▶ [Exercise goal]:
Copy out word for word the line with "into clipboard and" and the lines that follow it in the listing below, up to the final one.

▶ [Entries shown]:
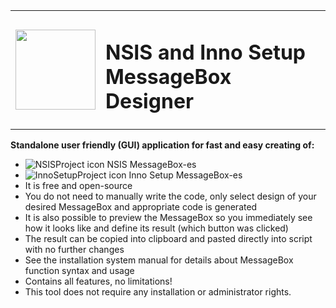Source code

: 
<table>
  <tbody>
    <tr>
      <td><img width=128 height=128 src="https://i3.imageban.ru/out/2019/03/23/c4d7061ab9308765dccad5d86818a174.png"></td>
 <td><h1>NSIS and Inno Setup MessageBox Designer</h1></td>
    </tr>
  </tbody>
</table>
 
<b><span style="font-weight: bold;">Standalone user friendly
(GUI) application for fast and easy creating of:</span>
<ul></b>
  <li style="text-align: left;"><img
 src="https://www.visual-installer.com/images/nsis.png"
 alt="NSISProject icon" border="0"> NSIS MessageBox-es
  </li>
  <li style="text-align: left;"><img
 src="https://www.visual-installer.com/images/innosetup.png"
 alt="InnoSetupProject icon" border="0"> Inno Setup
MessageBox-es </li>
  <li style="text-align: left;">It is free and open-source</li>
  <li style="text-align: left;">You do not need to
manually write the code, only select design of your desired MessageBox
and appropriate code is generated</li>
  <li style="text-align: left;">It is also possible to
preview the MessageBox so you immediately see how it looks like and
define its result (which button was clicked)</li>
  <li style="text-align: left;">The result can be copied
into clipboard and pasted directly into script with no further changes</li>
  <li style="text-align: left;">See the installation
system manual for details about MessageBox function syntax and usage</li>
  <li style="text-align: left;">Contains all features, no
limitations!</li>
  <li style="text-align: left;">This tool does not require
any installation or administrator rights.</li>
</ul>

▶ [Task answer]:
into clipboard and pasted directly into script with no further changes</li>
  <li style="text-align: left;">See the installation
system manual for details about MessageBox function syntax and usage</li>
  <li style="text-align: left;">Contains all features, no
limitations!</li>
  <li style="text-align: left;">This tool does not require
any installation or administrator rights.</li>
</ul>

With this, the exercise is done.